3) pour toutes les raisons expliquées dans nos pages d’analyses, nous pensons que l’offshore n’est pas nécessaire et surtout qu’il ne se justifie pas.
Plus grave, nous pensons que ces délocalisations marquent une nouvelle rupture du "pacte social" dans notre secteur et portent surtout préjudice aux jeunes diplômés.
Enfin, nous voulons encore croire aux moyens du plein-emploi dans le secteur (et pour toute notre économie en général) ! Cela serait pour le plus grand bénéfice de toute la société, mais ce n’est pas l’offshore qui va nous aider dans ce sens…
« Si le mouvement reste au niveau d’une association professionnelle, je crains qu’il ne pèse de peu de poids »

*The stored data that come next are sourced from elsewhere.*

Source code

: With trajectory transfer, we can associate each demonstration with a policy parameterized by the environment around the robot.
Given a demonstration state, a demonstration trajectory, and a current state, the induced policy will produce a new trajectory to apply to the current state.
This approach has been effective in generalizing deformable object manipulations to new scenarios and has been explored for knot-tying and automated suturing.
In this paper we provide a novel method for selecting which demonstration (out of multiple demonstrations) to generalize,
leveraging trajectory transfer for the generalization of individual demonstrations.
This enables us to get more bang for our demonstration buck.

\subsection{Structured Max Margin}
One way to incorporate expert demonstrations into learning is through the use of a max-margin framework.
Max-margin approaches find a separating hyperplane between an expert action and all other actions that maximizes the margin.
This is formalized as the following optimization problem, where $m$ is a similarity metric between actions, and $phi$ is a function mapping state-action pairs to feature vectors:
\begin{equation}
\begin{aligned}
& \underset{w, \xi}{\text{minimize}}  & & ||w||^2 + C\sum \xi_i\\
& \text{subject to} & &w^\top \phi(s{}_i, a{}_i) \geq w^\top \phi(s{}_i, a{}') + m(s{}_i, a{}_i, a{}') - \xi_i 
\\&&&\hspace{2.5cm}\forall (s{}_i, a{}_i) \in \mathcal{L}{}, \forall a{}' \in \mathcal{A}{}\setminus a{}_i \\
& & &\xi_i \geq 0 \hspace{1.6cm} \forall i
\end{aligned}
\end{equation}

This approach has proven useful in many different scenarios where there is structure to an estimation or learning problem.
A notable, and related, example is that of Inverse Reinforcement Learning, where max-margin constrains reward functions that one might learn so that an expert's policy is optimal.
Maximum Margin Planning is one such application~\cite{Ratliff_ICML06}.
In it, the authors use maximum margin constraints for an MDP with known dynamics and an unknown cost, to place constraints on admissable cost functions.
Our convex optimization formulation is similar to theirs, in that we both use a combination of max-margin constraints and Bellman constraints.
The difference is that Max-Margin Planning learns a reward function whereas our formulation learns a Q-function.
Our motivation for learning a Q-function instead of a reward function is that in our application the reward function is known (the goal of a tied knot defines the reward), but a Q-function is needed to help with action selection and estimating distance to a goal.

Nous sommes sensibles aux remarques intéressantes formulées par les syndicats représentatifs du secteur à notre sujet. Nous ne cherchons pas à créer une "concurrence" particulière avec les syndicats mais à leur être complémentaires avec une vision beaucoup plus globale des problèmes de notre secteur. Néanmoins, ceci n’empêchera pas les adhérents et sympathisants du MUNCI d’investir les structures de représentants du personnel (C.E, DP, CHSCT…) de nos sociétés.
Le statut d’association professionnelle est suffisant pour nos moyens, nos objectifs et surtout pour le PARI que nous voulons lancer au secteur en vue d’un rassemblement de ses forces vives…
"Régis Granarolo ne dispose pour l’instant que de son site" :
Régis Granarolo est le fondateur du mouvement mais il n’est pas le seul dans le bureau (9 personnes) à gérer le site du MUNCI… !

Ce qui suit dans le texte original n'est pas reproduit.